** Opening Data excerpts block **
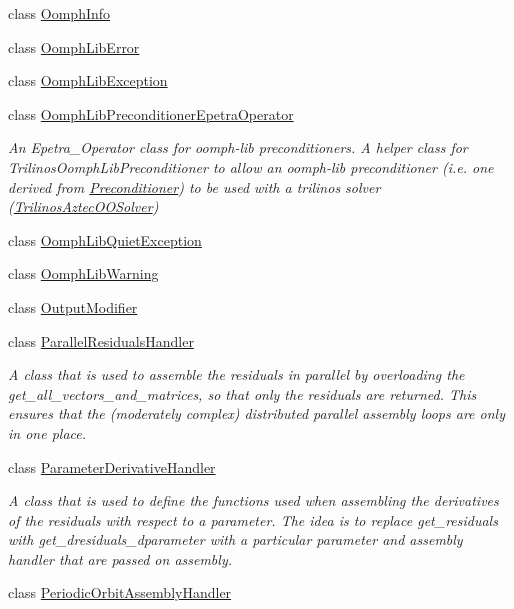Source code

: \begin{DoxyCompactItemize}
class \hyperlink{classoomph_1_1OomphInfo}{Oomph\+Info}
\item 
class \hyperlink{classoomph_1_1OomphLibError}{Oomph\+Lib\+Error}
\item 
class \hyperlink{classoomph_1_1OomphLibException}{Oomph\+Lib\+Exception}
\item 
class \hyperlink{classoomph_1_1OomphLibPreconditionerEpetraOperator}{Oomph\+Lib\+Preconditioner\+Epetra\+Operator}
\begin{DoxyCompactList}\small\item\em An Epetra\+\_\+\+Operator class for oomph-\/lib preconditioners. A helper class for Trilinos\+Oomph\+Lib\+Preconditioner to allow an oomph-\/lib preconditioner (i.\+e. one derived from \hyperlink{classoomph_1_1Preconditioner}{Preconditioner}) to be used with a trilinos solver (\hyperlink{classoomph_1_1TrilinosAztecOOSolver}{Trilinos\+Aztec\+O\+O\+Solver}) \end{DoxyCompactList}\item 
class \hyperlink{classoomph_1_1OomphLibQuietException}{Oomph\+Lib\+Quiet\+Exception}
\item 
class \hyperlink{classoomph_1_1OomphLibWarning}{Oomph\+Lib\+Warning}
\item 
class \hyperlink{classoomph_1_1OutputModifier}{Output\+Modifier}
\item 
class \hyperlink{classoomph_1_1ParallelResidualsHandler}{Parallel\+Residuals\+Handler}
\begin{DoxyCompactList}\small\item\em A class that is used to assemble the residuals in parallel by overloading the get\+\_\+all\+\_\+vectors\+\_\+and\+\_\+matrices, so that only the residuals are returned. This ensures that the (moderately complex) distributed parallel assembly loops are only in one place. \end{DoxyCompactList}\item 
class \hyperlink{classoomph_1_1ParameterDerivativeHandler}{Parameter\+Derivative\+Handler}
\begin{DoxyCompactList}\small\item\em A class that is used to define the functions used when assembling the derivatives of the residuals with respect to a parameter. The idea is to replace get\+\_\+residuals with get\+\_\+dresiduals\+\_\+dparameter with a particular parameter and assembly handler that are passed on assembly. \end{DoxyCompactList}\item 
class \hyperlink{classoomph_1_1PeriodicOrbitAssemblyHandler}{Periodic\+Orbit\+Assembly\+Handler}

\end{DoxyCompactItemize}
** Closing Data excerpts block **
* Work to be completed:
If a record contains a picture, leave the picture out and retype everything else exactly.

* The completed task:
Source code

: \begin{DoxyCompactItemize}
class \hyperlink{classoomph_1_1OomphInfo}{Oomph\+Info}
\item 
class \hyperlink{classoomph_1_1OomphLibError}{Oomph\+Lib\+Error}
\item 
class \hyperlink{classoomph_1_1OomphLibException}{Oomph\+Lib\+Exception}
\item 
class \hyperlink{classoomph_1_1OomphLibPreconditionerEpetraOperator}{Oomph\+Lib\+Preconditioner\+Epetra\+Operator}
\begin{DoxyCompactList}\small\item\em An Epetra\+\_\+\+Operator class for oomph-\/lib preconditioners. A helper class for Trilinos\+Oomph\+Lib\+Preconditioner to allow an oomph-\/lib preconditioner (i.\+e. one derived from \hyperlink{classoomph_1_1Preconditioner}{Preconditioner}) to be used with a trilinos solver (\hyperlink{classoomph_1_1TrilinosAztecOOSolver}{Trilinos\+Aztec\+O\+O\+Solver}) \end{DoxyCompactList}\item 
class \hyperlink{classoomph_1_1OomphLibQuietException}{Oomph\+Lib\+Quiet\+Exception}
\item 
class \hyperlink{classoomph_1_1OomphLibWarning}{Oomph\+Lib\+Warning}
\item 
class \hyperlink{classoomph_1_1OutputModifier}{Output\+Modifier}
\item 
class \hyperlink{classoomph_1_1ParallelResidualsHandler}{Parallel\+Residuals\+Handler}
\begin{DoxyCompactList}\small\item\em A class that is used to assemble the residuals in parallel by overloading the get\+\_\+all\+\_\+vectors\+\_\+and\+\_\+matrices, so that only the residuals are returned. This ensures that the (moderately complex) distributed parallel assembly loops are only in one place. \end{DoxyCompactList}\item 
class \hyperlink{classoomph_1_1ParameterDerivativeHandler}{Parameter\+Derivative\+Handler}
\begin{DoxyCompactList}\small\item\em A class that is used to define the functions used when assembling the derivatives of the residuals with respect to a parameter. The idea is to replace get\+\_\+residuals with get\+\_\+dresiduals\+\_\+dparameter with a particular parameter and assembly handler that are passed on assembly. \end{DoxyCompactList}\item 
class \hyperlink{classoomph_1_1PeriodicOrbitAssemblyHandler}{Periodic\+Orbit\+Assembly\+Handler}

\end{DoxyCompactItemize}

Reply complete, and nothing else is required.